*** RECORDS TO USE ***

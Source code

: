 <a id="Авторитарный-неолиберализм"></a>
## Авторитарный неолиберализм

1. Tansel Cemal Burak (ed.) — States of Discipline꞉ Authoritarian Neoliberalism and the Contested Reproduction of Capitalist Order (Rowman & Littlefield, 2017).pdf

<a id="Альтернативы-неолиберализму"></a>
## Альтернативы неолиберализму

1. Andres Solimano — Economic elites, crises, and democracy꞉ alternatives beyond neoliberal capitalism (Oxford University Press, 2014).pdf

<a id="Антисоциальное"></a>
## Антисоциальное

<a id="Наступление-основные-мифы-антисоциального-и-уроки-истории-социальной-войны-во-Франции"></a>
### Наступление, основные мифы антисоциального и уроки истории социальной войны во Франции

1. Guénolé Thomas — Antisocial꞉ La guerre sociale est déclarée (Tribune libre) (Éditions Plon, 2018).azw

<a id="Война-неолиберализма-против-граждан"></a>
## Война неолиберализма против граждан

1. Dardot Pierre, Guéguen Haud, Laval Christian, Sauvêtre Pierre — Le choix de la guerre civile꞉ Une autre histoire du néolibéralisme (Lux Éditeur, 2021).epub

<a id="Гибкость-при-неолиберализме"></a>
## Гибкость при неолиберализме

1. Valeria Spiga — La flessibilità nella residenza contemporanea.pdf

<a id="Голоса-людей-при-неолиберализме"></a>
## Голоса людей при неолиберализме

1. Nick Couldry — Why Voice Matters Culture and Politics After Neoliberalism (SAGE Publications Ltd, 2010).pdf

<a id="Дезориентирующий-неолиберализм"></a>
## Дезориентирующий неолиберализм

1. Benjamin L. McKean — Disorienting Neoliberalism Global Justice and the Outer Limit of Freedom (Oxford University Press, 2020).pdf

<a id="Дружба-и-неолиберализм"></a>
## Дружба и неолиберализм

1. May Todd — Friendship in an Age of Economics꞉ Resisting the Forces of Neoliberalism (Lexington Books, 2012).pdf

*** End of RECORDS TO USE ***
*** RECORDS TO USE ***

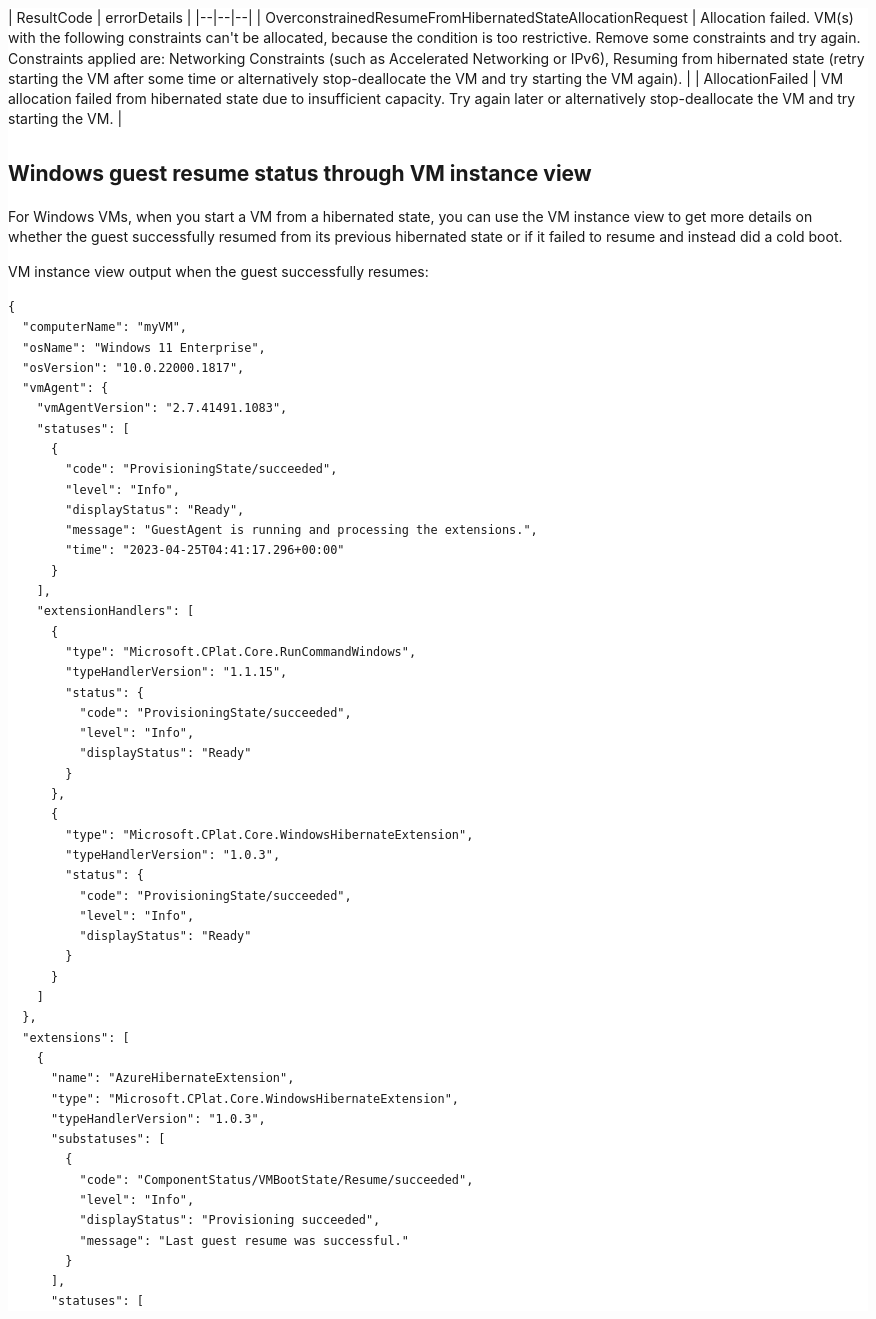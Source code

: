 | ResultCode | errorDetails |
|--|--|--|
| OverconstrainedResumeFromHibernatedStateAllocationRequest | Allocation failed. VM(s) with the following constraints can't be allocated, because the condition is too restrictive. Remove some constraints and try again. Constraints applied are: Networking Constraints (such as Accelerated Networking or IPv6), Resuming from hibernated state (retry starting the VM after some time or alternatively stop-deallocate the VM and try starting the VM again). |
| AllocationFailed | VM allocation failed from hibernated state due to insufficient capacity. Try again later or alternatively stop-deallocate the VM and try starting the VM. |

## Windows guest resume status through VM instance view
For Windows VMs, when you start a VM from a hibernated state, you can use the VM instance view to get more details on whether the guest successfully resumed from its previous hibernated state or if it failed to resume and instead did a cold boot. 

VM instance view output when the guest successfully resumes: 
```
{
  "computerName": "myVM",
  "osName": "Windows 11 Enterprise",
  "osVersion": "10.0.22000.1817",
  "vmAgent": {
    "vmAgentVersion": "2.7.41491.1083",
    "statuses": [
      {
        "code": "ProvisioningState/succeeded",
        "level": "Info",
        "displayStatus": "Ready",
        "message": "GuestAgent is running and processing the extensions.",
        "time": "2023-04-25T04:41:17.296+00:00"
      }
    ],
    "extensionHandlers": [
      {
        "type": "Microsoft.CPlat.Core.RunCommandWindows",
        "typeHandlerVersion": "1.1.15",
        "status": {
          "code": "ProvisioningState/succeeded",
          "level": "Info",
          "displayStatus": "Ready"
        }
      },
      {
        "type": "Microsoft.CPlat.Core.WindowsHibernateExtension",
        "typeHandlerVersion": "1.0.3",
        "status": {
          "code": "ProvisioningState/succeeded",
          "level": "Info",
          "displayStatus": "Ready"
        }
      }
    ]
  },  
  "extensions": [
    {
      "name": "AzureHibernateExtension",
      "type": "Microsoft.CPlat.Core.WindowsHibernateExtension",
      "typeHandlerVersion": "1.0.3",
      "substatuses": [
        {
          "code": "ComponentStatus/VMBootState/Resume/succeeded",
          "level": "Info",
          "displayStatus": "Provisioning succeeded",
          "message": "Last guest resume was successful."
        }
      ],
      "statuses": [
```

*** End of RECORDS TO USE ***

### [WHAT TO DO]
Can you repeat, word for word, every line above from the one containing "## Дезориентирующий неолиберализм" down to the one containing "## Дружба и неолиберализм", including both?

### [RESPONSE TO THIS TASK]
## Дезориентирующий неолиберализм

1. Benjamin L. McKean — Disorienting Neoliberalism Global Justice and the Outer Limit of Freedom (Oxford University Press, 2020).pdf

<a id="Дружба-и-неолиберализм"></a>
## Дружба и неолиберализм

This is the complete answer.